Four federal laws enacted since early 2008 contain provisions targeting energy conservation: the Economic Stimulus Act of 2008, PL 110-185 (ESA); the Housing Assistance Tax Act of 2008, PL 110-289 (HATA); the Emergency Economic Stabilization Act of 2008, PL 110-343 (EESA); and the American Recovery and Reinvestment Act of 2009, PL 111-5 (ARRA).

In addition, many states and local governments have enacted provisions to encourage energy-efficient buildings.

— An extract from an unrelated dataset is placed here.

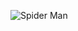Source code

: ![Spider Man](/posthttps://www.google.com/search?hl=ar&sxsrf=AB5stBhXmMHjomKdE6nG49OKc6g_NcW-Lg:1690892333489&q=image+spiderman&tbm=isch&source=lnms&sa=X&ved=2ahUKEwjV84_nuLuAAxV7i_0HHUmvAQcQ0pQJegQICxAB&biw=1480&bih=760&dpr=1.25#imgrc=vEKTI9-G9jUH0M"s/path/to/img.jpg "Optional title")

Too often, a flurry of legislative activity can overwhelm taxpayers and their advisers with new provisions. Typically, the taxing authorities need time to develop summaries and guidelines for newly enacted laws. As a result, taxpayers who could benefit from the deductions and credits might not be aware of them, in some cases missing out on substantial savings. Here are five recent federal provisions expanded or extended by the EESA and the ARRA that should be of interest to builders, architects and anyone in the market for a new building or thinking about retrofitting one for energy savings. These are by no means all the tax incentives for energy-efficient building or remodeling even in these two acts. The EESA extended a number of provisions of the landmark Energy Policy Act of 2005. Among the ESA's provisions were those providing for 50% bonus depreciation on equipment and more funding for the low-income home energy assistance program. HATA requires states to consider energy efficiency in low-income housing when allocating available tax credits to those projects.

Energy-Efficient Commercial Building Deduction

For commercial buildings, IRC ยง 179D provides a deduction of up to $1.80 per square foot for energy-efficient features of the building's construction or retrofit. The taxpayer must secure an analysis by a qualified person (defined as a professional engineer or contractor licensed in the jurisdiction where the real estate is located) who must use software prescribed by the IRS. This deduction is effectively an acceleration of depreciation deductions that would have otherwise been spread over a 39-year recovery life, and reduces tax basis accordingly.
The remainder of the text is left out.